[Data Boundary: Start]

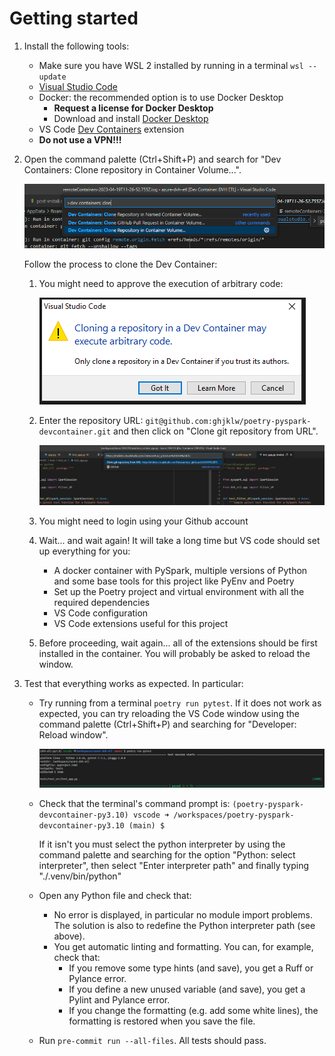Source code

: # Getting started

1. Install the following tools:
   * Make sure you have WSL 2 installed by running in a terminal `wsl --update`
   * [Visual Studio Code](https://code.visualstudio.com/)
   * Docker: the recommended option is to use Docker Desktop
     * **Request a license for Docker Desktop**
     * Download and install [Docker Desktop](https://www.docker.com/products/docker-desktop/)
   * VS Code [Dev Containers](https://marketplace.visualstudio.com/items?itemName=ms-vscode-remote.remote-containers)
     extension
   * **Do not use a VPN!!!**

2. Open the command palette (Ctrl+Shift+P) and search for "Dev Containers: Clone repository in
   Container Volume...".

   ![Clone repository](./images/devcontainer/1-clone-repository.png)

   Follow the process to clone the Dev Container:
   1. You might need to approve the execution of arbitrary code:

      ![Repository cloning warning](./images/devcontainer/2-arbitrary-code-execution.png)

   2. Enter the repository URL: `git@github.com:ghjklw/poetry-pyspark-devcontainer.git`
      and then click on "Clone git repository from URL".

      ![Enter repository URL](./images/devcontainer/3-repository-url.png)

   3. You might need to login using your Github account
   4. Wait... and wait again! It will take a long time but VS code should set up everything for you:
      * A docker container with PySpark, multiple versions of Python and some base tools for this
        project like PyEnv and Poetry
      * Set up the Poetry project and virtual environment with all the required dependencies
      * VS Code configuration
      * VS Code extensions useful for this project
   5. Before proceeding, wait again... all of the extensions should be first installed in the
       container. You will probably be asked to reload the window.

3. Test that everything works as expected. In particular:
   * Try running from a terminal `poetry run pytest`.
     If it does not work as expected, you can try reloading the VS Code window using the command
     palette (Ctrl+Shift+P) and searching for "Developer: Reload window".

     ![PyTest result](./images/devcontainer/pytest.png)

   * Check that the terminal's command prompt is:
     `(poetry-pyspark-devcontainer-py3.10) vscode ➜ /workspaces/poetry-pyspark-devcontainer-py3.10 (main) $`

     If it isn't you must select the python interpreter by using the command palette and searching
     for the option "Python: select interpreter", then select "Enter interpreter path" and finally
     typing "./.venv/bin/python"
   * Open any Python file and check that:
     * No error is displayed, in particular no module import problems. The solution is also to
       redefine the Python interpreter path (see above).
     * You get automatic linting and formatting. You can, for example, check that:
       * If you remove some type hints (and save), you get a Ruff or Pylance error.
       * If you define a new unused variable (and save), you get a Pylint and Pylance error.
       * If you change the formatting (e.g. add some white lines), the formatting is restored when
         you save the file.
   * Run `pre-commit run --all-files`. All tests should pass.
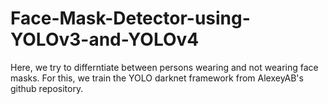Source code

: # Face-Mask-Detector-using-YOLOv3-and-YOLOv4
Here, we try to differntiate between persons wearing and not wearing face masks. For this, we train the YOLO darknet framework from AlexeyAB's github repository.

[Data Boundary: End]

▸ **Assigned task**: The whole listing above is to be repeated exactly, apart from its pictures.

▸ **Answer box**:
Source code

: # Getting started

1. Install the following tools:
   * Make sure you have WSL 2 installed by running in a terminal `wsl --update`
   * [Visual Studio Code](https://code.visualstudio.com/)
   * Docker: the recommended option is to use Docker Desktop
     * **Request a license for Docker Desktop**
     * Download and install [Docker Desktop](https://www.docker.com/products/docker-desktop/)
   * VS Code [Dev Containers](https://marketplace.visualstudio.com/items?itemName=ms-vscode-remote.remote-containers)
     extension
   * **Do not use a VPN!!!**

2. Open the command palette (Ctrl+Shift+P) and search for "Dev Containers: Clone repository in
   Container Volume...".

   ![Clone repository](./images/devcontainer/1-clone-repository.png)

   Follow the process to clone the Dev Container:
   1. You might need to approve the execution of arbitrary code:

      ![Repository cloning warning](./images/devcontainer/2-arbitrary-code-execution.png)

   2. Enter the repository URL: `git@github.com:ghjklw/poetry-pyspark-devcontainer.git`
      and then click on "Clone git repository from URL".

      ![Enter repository URL](./images/devcontainer/3-repository-url.png)

   3. You might need to login using your Github account
   4. Wait... and wait again! It will take a long time but VS code should set up everything for you:
      * A docker container with PySpark, multiple versions of Python and some base tools for this
        project like PyEnv and Poetry
      * Set up the Poetry project and virtual environment with all the required dependencies
      * VS Code configuration
      * VS Code extensions useful for this project
   5. Before proceeding, wait again... all of the extensions should be first installed in the
       container. You will probably be asked to reload the window.

3. Test that everything works as expected. In particular:
   * Try running from a terminal `poetry run pytest`.
     If it does not work as expected, you can try reloading the VS Code window using the command
     palette (Ctrl+Shift+P) and searching for "Developer: Reload window".

     ![PyTest result](./images/devcontainer/pytest.png)

   * Check that the terminal's command prompt is:
     `(poetry-pyspark-devcontainer-py3.10) vscode ➜ /workspaces/poetry-pyspark-devcontainer-py3.10 (main) $`

     If it isn't you must select the python interpreter by using the command palette and searching
     for the option "Python: select interpreter", then select "Enter interpreter path" and finally
     typing "./.venv/bin/python"
   * Open any Python file and check that:
     * No error is displayed, in particular no module import problems. The solution is also to
       redefine the Python interpreter path (see above).
     * You get automatic linting and formatting. You can, for example, check that:
       * If you remove some type hints (and save), you get a Ruff or Pylance error.
       * If you define a new unused variable (and save), you get a Pylint and Pylance error.
       * If you change the formatting (e.g. add some white lines), the formatting is restored when
         you save the file.
   * Run `pre-commit run --all-files`. All tests should pass.
Source code

: # Face-Mask-Detector-using-YOLOv3-and-YOLOv4
Here, we try to differntiate between persons wearing and not wearing face masks. For this, we train the YOLO darknet framework from AlexeyAB's github repository.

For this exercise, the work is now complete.